**Work request:** Because the entries hold pictures, reproduce only their words, exactly as written.

**Dataset:**
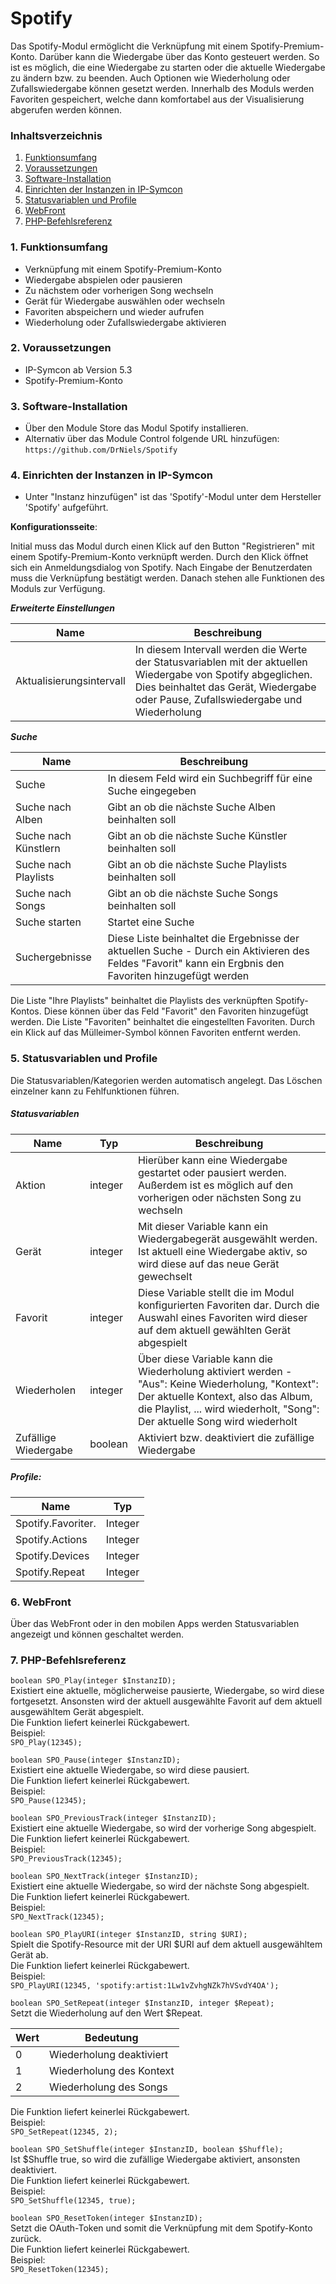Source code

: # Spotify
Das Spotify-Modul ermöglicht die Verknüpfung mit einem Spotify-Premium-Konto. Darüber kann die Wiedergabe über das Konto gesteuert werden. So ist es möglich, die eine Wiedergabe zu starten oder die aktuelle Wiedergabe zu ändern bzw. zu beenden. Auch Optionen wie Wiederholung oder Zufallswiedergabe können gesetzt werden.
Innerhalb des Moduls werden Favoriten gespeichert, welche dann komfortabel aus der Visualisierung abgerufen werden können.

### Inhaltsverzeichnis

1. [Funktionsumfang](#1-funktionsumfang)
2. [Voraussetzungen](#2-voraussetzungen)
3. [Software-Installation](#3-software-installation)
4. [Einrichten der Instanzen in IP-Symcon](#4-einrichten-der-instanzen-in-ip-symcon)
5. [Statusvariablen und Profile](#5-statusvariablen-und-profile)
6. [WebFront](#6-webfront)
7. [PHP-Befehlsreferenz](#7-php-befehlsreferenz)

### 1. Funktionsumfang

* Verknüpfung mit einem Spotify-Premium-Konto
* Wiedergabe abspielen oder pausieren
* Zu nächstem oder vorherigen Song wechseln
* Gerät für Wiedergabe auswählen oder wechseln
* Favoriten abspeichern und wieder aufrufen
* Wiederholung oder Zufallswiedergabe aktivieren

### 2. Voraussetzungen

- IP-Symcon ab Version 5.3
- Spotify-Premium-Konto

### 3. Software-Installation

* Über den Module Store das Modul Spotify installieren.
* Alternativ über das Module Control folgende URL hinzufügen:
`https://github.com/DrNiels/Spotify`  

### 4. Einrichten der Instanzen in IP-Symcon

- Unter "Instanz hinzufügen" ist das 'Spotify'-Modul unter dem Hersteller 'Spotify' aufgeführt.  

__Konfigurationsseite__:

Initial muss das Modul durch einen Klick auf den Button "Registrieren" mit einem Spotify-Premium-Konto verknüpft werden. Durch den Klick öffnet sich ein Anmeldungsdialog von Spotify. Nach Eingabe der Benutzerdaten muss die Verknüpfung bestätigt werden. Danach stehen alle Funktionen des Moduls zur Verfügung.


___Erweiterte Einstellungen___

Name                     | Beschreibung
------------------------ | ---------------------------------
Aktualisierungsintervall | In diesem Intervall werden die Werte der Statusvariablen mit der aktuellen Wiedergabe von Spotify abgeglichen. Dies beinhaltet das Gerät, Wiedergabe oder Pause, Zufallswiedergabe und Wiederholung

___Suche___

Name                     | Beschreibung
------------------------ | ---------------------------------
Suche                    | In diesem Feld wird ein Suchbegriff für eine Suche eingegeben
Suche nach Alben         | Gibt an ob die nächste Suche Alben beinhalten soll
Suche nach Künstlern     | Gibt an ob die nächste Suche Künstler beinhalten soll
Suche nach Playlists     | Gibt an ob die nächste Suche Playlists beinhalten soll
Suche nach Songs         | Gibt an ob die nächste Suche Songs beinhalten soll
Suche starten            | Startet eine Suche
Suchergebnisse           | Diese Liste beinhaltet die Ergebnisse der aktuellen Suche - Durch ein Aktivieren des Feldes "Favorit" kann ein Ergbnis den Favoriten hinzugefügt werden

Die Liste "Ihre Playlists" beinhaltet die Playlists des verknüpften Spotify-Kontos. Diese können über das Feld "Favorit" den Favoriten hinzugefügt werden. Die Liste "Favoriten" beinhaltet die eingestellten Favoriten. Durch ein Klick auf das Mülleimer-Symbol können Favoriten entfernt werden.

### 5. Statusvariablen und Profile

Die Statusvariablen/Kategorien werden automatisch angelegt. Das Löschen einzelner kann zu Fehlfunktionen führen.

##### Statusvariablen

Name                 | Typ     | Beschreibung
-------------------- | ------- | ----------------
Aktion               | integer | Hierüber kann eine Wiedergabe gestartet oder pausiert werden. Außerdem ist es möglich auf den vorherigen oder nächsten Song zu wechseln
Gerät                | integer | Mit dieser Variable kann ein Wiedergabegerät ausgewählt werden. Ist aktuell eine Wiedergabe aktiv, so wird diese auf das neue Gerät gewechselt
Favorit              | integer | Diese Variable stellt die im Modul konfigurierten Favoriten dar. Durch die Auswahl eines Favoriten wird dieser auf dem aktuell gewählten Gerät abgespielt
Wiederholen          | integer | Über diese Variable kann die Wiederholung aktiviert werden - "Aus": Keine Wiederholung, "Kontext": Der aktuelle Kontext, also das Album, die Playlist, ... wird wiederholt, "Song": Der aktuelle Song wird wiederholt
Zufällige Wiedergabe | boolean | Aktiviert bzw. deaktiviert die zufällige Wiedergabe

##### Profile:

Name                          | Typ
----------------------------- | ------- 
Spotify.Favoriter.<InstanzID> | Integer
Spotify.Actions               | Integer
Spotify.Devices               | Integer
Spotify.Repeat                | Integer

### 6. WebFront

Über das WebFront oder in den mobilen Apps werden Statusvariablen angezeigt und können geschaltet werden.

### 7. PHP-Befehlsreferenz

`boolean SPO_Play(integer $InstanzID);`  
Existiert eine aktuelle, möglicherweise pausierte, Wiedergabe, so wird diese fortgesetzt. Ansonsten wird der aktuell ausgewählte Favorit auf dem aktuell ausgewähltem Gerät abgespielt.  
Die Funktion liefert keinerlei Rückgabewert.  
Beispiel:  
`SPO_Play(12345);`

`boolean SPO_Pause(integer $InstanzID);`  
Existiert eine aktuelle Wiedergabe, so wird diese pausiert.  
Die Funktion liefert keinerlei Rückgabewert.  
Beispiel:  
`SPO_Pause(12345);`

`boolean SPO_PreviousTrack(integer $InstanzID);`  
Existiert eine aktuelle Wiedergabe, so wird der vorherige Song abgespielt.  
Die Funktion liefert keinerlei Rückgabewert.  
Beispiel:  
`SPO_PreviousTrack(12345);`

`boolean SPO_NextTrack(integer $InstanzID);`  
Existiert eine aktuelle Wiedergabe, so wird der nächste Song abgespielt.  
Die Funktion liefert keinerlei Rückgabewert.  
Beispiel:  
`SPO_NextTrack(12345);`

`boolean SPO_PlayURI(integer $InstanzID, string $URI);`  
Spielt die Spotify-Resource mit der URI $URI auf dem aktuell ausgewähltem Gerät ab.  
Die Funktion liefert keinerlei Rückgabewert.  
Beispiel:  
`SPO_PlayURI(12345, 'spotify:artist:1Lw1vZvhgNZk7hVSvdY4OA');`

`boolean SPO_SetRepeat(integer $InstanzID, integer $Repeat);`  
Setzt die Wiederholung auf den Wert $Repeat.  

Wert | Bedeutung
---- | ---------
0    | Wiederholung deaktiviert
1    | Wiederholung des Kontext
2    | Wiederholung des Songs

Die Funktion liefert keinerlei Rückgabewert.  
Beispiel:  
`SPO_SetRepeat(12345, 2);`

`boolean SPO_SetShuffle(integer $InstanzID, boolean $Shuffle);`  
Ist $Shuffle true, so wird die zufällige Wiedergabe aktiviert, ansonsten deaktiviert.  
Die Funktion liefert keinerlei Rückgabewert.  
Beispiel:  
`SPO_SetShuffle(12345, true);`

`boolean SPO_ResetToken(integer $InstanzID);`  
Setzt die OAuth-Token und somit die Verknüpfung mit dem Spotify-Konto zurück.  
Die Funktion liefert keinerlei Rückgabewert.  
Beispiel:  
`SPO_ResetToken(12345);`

**Solved exercise:**
Source code

: # Spotify
Das Spotify-Modul ermöglicht die Verknüpfung mit einem Spotify-Premium-Konto. Darüber kann die Wiedergabe über das Konto gesteuert werden. So ist es möglich, die eine Wiedergabe zu starten oder die aktuelle Wiedergabe zu ändern bzw. zu beenden. Auch Optionen wie Wiederholung oder Zufallswiedergabe können gesetzt werden.
Innerhalb des Moduls werden Favoriten gespeichert, welche dann komfortabel aus der Visualisierung abgerufen werden können.

### Inhaltsverzeichnis

1. [Funktionsumfang](#1-funktionsumfang)
2. [Voraussetzungen](#2-voraussetzungen)
3. [Software-Installation](#3-software-installation)
4. [Einrichten der Instanzen in IP-Symcon](#4-einrichten-der-instanzen-in-ip-symcon)
5. [Statusvariablen und Profile](#5-statusvariablen-und-profile)
6. [WebFront](#6-webfront)
7. [PHP-Befehlsreferenz](#7-php-befehlsreferenz)

### 1. Funktionsumfang

* Verknüpfung mit einem Spotify-Premium-Konto
* Wiedergabe abspielen oder pausieren
* Zu nächstem oder vorherigen Song wechseln
* Gerät für Wiedergabe auswählen oder wechseln
* Favoriten abspeichern und wieder aufrufen
* Wiederholung oder Zufallswiedergabe aktivieren

### 2. Voraussetzungen

- IP-Symcon ab Version 5.3
- Spotify-Premium-Konto

### 3. Software-Installation

* Über den Module Store das Modul Spotify installieren.
* Alternativ über das Module Control folgende URL hinzufügen:
`https://github.com/DrNiels/Spotify`  

### 4. Einrichten der Instanzen in IP-Symcon

- Unter "Instanz hinzufügen" ist das 'Spotify'-Modul unter dem Hersteller 'Spotify' aufgeführt.  

__Konfigurationsseite__:

Initial muss das Modul durch einen Klick auf den Button "Registrieren" mit einem Spotify-Premium-Konto verknüpft werden. Durch den Klick öffnet sich ein Anmeldungsdialog von Spotify. Nach Eingabe der Benutzerdaten muss die Verknüpfung bestätigt werden. Danach stehen alle Funktionen des Moduls zur Verfügung.


___Erweiterte Einstellungen___

Name                     | Beschreibung
------------------------ | ---------------------------------
Aktualisierungsintervall | In diesem Intervall werden die Werte der Statusvariablen mit der aktuellen Wiedergabe von Spotify abgeglichen. Dies beinhaltet das Gerät, Wiedergabe oder Pause, Zufallswiedergabe und Wiederholung

___Suche___

Name                     | Beschreibung
------------------------ | ---------------------------------
Suche                    | In diesem Feld wird ein Suchbegriff für eine Suche eingegeben
Suche nach Alben         | Gibt an ob die nächste Suche Alben beinhalten soll
Suche nach Künstlern     | Gibt an ob die nächste Suche Künstler beinhalten soll
Suche nach Playlists     | Gibt an ob die nächste Suche Playlists beinhalten soll
Suche nach Songs         | Gibt an ob die nächste Suche Songs beinhalten soll
Suche starten            | Startet eine Suche
Suchergebnisse           | Diese Liste beinhaltet die Ergebnisse der aktuellen Suche - Durch ein Aktivieren des Feldes "Favorit" kann ein Ergbnis den Favoriten hinzugefügt werden

Die Liste "Ihre Playlists" beinhaltet die Playlists des verknüpften Spotify-Kontos. Diese können über das Feld "Favorit" den Favoriten hinzugefügt werden. Die Liste "Favoriten" beinhaltet die eingestellten Favoriten. Durch ein Klick auf das Mülleimer-Symbol können Favoriten entfernt werden.

### 5. Statusvariablen und Profile

Die Statusvariablen/Kategorien werden automatisch angelegt. Das Löschen einzelner kann zu Fehlfunktionen führen.

##### Statusvariablen

Name                 | Typ     | Beschreibung
-------------------- | ------- | ----------------
Aktion               | integer | Hierüber kann eine Wiedergabe gestartet oder pausiert werden. Außerdem ist es möglich auf den vorherigen oder nächsten Song zu wechseln
Gerät                | integer | Mit dieser Variable kann ein Wiedergabegerät ausgewählt werden. Ist aktuell eine Wiedergabe aktiv, so wird diese auf das neue Gerät gewechselt
Favorit              | integer | Diese Variable stellt die im Modul konfigurierten Favoriten dar. Durch die Auswahl eines Favoriten wird dieser auf dem aktuell gewählten Gerät abgespielt
Wiederholen          | integer | Über diese Variable kann die Wiederholung aktiviert werden - "Aus": Keine Wiederholung, "Kontext": Der aktuelle Kontext, also das Album, die Playlist, ... wird wiederholt, "Song": Der aktuelle Song wird wiederholt
Zufällige Wiedergabe | boolean | Aktiviert bzw. deaktiviert die zufällige Wiedergabe

##### Profile:

Name                          | Typ
----------------------------- | ------- 
Spotify.Favoriter.<InstanzID> | Integer
Spotify.Actions               | Integer
Spotify.Devices               | Integer
Spotify.Repeat                | Integer

### 6. WebFront

Über das WebFront oder in den mobilen Apps werden Statusvariablen angezeigt und können geschaltet werden.

### 7. PHP-Befehlsreferenz

`boolean SPO_Play(integer $InstanzID);`  
Existiert eine aktuelle, möglicherweise pausierte, Wiedergabe, so wird diese fortgesetzt. Ansonsten wird der aktuell ausgewählte Favorit auf dem aktuell ausgewähltem Gerät abgespielt.  
Die Funktion liefert keinerlei Rückgabewert.  
Beispiel:  
`SPO_Play(12345);`

`boolean SPO_Pause(integer $InstanzID);`  
Existiert eine aktuelle Wiedergabe, so wird diese pausiert.  
Die Funktion liefert keinerlei Rückgabewert.  
Beispiel:  
`SPO_Pause(12345);`

`boolean SPO_PreviousTrack(integer $InstanzID);`  
Existiert eine aktuelle Wiedergabe, so wird der vorherige Song abgespielt.  
Die Funktion liefert keinerlei Rückgabewert.  
Beispiel:  
`SPO_PreviousTrack(12345);`

`boolean SPO_NextTrack(integer $InstanzID);`  
Existiert eine aktuelle Wiedergabe, so wird der nächste Song abgespielt.  
Die Funktion liefert keinerlei Rückgabewert.  
Beispiel:  
`SPO_NextTrack(12345);`

`boolean SPO_PlayURI(integer $InstanzID, string $URI);`  
Spielt die Spotify-Resource mit der URI $URI auf dem aktuell ausgewähltem Gerät ab.  
Die Funktion liefert keinerlei Rückgabewert.  
Beispiel:  
`SPO_PlayURI(12345, 'spotify:artist:1Lw1vZvhgNZk7hVSvdY4OA');`

`boolean SPO_SetRepeat(integer $InstanzID, integer $Repeat);`  
Setzt die Wiederholung auf den Wert $Repeat.  

Wert | Bedeutung
---- | ---------
0    | Wiederholung deaktiviert
1    | Wiederholung des Kontext
2    | Wiederholung des Songs

Die Funktion liefert keinerlei Rückgabewert.  
Beispiel:  
`SPO_SetRepeat(12345, 2);`

`boolean SPO_SetShuffle(integer $InstanzID, boolean $Shuffle);`  
Ist $Shuffle true, so wird die zufällige Wiedergabe aktiviert, ansonsten deaktiviert.  
Die Funktion liefert keinerlei Rückgabewert.  
Beispiel:  
`SPO_SetShuffle(12345, true);`

`boolean SPO_ResetToken(integer $InstanzID);`  
Setzt die OAuth-Token und somit die Verknüpfung mit dem Spotify-Konto zurück.  
Die Funktion liefert keinerlei Rückgabewert.  
Beispiel:  
`SPO_ResetToken(12345);`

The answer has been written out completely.